→ Records for processing
_ _ _ _

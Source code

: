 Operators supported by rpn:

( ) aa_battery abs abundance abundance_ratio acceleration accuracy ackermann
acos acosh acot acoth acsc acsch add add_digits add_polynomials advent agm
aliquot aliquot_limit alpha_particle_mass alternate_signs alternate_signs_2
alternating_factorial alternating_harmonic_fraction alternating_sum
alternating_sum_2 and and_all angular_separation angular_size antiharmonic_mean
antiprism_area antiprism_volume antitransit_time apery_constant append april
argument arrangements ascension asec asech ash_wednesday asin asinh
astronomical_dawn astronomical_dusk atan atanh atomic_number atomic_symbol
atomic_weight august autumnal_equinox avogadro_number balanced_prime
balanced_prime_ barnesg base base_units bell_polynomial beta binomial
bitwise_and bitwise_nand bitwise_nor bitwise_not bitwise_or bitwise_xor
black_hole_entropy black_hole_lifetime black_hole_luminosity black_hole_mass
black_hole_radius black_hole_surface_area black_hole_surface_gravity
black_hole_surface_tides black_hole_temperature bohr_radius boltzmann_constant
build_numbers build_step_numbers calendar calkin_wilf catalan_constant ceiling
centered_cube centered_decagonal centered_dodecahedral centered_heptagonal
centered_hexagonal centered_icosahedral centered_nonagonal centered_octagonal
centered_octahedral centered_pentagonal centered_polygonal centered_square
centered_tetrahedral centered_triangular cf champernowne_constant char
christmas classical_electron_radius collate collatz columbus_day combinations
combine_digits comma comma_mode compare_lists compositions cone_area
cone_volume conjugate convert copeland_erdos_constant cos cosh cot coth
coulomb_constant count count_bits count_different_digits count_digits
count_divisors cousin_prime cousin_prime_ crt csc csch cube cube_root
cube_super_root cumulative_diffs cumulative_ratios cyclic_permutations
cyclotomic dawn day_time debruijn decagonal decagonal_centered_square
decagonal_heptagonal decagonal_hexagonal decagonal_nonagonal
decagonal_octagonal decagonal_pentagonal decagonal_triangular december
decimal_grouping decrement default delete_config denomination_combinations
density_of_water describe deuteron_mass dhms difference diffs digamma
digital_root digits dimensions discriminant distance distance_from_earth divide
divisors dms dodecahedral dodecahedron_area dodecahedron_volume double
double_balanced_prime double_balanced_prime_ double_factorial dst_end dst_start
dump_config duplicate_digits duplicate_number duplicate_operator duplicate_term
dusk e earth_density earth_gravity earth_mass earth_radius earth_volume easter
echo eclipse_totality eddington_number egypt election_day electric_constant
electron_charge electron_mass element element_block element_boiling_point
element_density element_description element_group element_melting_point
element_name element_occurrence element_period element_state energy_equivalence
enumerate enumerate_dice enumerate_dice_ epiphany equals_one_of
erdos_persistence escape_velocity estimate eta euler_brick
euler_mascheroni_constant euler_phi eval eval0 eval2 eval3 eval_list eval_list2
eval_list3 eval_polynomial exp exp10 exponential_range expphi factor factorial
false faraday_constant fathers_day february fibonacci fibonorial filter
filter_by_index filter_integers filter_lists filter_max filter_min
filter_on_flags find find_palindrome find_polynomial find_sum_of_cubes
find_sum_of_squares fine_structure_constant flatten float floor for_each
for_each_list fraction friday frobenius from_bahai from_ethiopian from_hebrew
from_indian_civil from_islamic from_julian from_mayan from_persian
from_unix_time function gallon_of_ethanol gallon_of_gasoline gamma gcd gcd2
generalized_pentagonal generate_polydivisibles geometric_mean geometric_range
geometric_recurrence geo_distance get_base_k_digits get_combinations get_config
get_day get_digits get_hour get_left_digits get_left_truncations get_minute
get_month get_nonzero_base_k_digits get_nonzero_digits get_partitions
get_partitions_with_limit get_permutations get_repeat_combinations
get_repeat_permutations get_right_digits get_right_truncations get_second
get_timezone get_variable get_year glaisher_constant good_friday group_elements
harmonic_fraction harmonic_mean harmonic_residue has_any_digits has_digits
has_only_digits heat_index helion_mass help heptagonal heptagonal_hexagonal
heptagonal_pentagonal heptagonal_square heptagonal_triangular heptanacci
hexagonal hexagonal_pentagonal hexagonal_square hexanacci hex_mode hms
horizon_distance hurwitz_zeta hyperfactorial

_ _ _ _

→ Your instructions
In the listing above, find the line containing "eval_list3 eval_polynomial exp" and the line containing "filter_on_flags find find_palindrome", then repeat those two lines and everything between them exactly.

→ Written solution
eval_list3 eval_polynomial exp exp10 exponential_range expphi factor factorial
false faraday_constant fathers_day february fibonacci fibonorial filter
filter_by_index filter_integers filter_lists filter_max filter_min
filter_on_flags find find_palindrome find_polynomial find_sum_of_cubes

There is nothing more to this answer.